Several sources have told the Mail & Guardian, the Inkatha Freedom Party is tipped to take the position. (Oupa Nkosi/M&G)
The ANC says it has identified which opposition party it would ask to take the chairpersonship of Parliament’s standing committee on public accounts (Scopa). But it says it cannot confirm which party in particular, while it is still in negotiations.
Several sources have told the Mail & Guardian, the Inkatha Freedom Party (IFP) is tipped to take the position.
Speaking at a press conference in Cape Town to announce the party’s portfolio committee chairpersons on Wednesday, ANC secretary general Ace Magashule said: “As we said, we are giving it to an opposition party, but we are still consulting the opposition party on Scopa.”
The IFP is also keeping mum on the matter. Narend Singh, its chief whip in the National Assembly, said they have not been approached. “We saw that on a list. It had “IFP” written next to Scopa. That’s as far as we know.”
Asked if the party will accept the position if approached, Singh said: “Ya, definitely.”
The M&G understands the ANC plans to offer the position to the IFP in exchange for support in metros lost during 2016 local government elections.
The ANC lost control of Johannesburg, Tshwane, and Nelson Mandela Bay metros during the electoral bloodbath. Added to the Cape Town metro, which the ANC lost in 2006, the party controls only one of the five largest municipalities in the country.
The IFP, with its five seats in the Johannesburg metro, is currently a coalition partner of the Democratic Alliance (DA). Even with the IFP’s support, the ANC would still need votes from other political parties, including the EFF if it wants to wrest control from the DA.
But the IFP’s Singh says there’s no such agreement as yet.
“They haven’t approached us formally, so there are no formal discussions with them with regards to this position. They haven’t asked us for anything, and we haven’t asked them for anything. If it comes our way we would want to contribute to good governance by putting someone in that chair,” he said.
If the IFP does accept the Scopa chairpersonship, 32-year-old MP Mkhuleko Hlengwa is likely to be chairperson. He is a former member of the accounting watchdog and has been known to grill even the most senior of Cabinet ministers on wasteful and irregular spending.
He declined to give comment until given the go-ahead by his party.
The ANC’s chief whip Pemmy Majodina confirmed the party is in talks with one opposition party, but would not be drawn into saying which one without permission from the ANC’s national executive committee.
“At the moment we are still making representations to the top six [of the ANC’s leadership], and we are unable to say which party we have resolved on. But there are political engagements taking place,” she said.
The position of chairperson of Parliament’s public accounts watchdog traditionally goes to an opposition party in the spirit of transparency and good governance.
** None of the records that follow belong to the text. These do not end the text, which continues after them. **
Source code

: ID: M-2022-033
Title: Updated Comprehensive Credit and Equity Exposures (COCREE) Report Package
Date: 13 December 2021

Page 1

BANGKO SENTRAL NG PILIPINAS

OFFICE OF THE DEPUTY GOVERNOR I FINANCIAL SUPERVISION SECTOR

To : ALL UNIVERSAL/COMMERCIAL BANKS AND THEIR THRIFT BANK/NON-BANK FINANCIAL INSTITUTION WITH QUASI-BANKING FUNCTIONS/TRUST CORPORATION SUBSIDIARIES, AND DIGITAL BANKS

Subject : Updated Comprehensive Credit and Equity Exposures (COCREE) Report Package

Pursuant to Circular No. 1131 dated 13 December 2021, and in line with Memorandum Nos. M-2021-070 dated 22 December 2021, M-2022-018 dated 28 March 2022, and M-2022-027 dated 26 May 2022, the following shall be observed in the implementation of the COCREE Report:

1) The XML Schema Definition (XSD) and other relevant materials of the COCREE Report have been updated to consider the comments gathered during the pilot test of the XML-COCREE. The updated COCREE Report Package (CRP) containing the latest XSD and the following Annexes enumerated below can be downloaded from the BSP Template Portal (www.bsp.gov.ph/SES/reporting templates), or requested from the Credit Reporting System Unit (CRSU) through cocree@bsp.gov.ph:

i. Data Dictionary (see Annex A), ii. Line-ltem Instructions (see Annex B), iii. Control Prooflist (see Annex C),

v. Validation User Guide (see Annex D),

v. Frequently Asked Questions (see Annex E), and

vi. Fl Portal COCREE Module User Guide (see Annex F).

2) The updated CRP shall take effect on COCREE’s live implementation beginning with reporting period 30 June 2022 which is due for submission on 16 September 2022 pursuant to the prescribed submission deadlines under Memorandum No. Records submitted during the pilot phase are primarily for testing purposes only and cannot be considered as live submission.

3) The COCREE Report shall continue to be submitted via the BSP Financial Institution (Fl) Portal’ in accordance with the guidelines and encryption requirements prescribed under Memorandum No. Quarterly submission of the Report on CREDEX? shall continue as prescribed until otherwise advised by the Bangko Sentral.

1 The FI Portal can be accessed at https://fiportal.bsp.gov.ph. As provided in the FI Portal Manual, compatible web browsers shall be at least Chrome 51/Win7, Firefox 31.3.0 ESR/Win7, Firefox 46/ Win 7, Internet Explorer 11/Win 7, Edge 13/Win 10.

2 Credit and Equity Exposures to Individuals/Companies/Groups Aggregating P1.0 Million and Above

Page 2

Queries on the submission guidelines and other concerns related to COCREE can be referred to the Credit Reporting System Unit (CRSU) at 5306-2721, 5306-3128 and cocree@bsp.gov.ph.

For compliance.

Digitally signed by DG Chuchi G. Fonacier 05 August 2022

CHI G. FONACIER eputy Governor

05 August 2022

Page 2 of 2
The role was previously held by Themba Godi of the African People’s Convention (APC).
The APC did not get enough votes in the 2019 general election to obtain a single seat in the National Assembly.
Following the elections on May 8, the DA had extended an olive branch to the ANC, intimating it would like the Scopa chairperson in the National Assembly.
The DA offered the ANC the position in the Western Cape legislature. It was duly accepted.
The DA said that there have been informal deliberations with the ANC on the Scopa position.
But that does not appear to have come to fruition.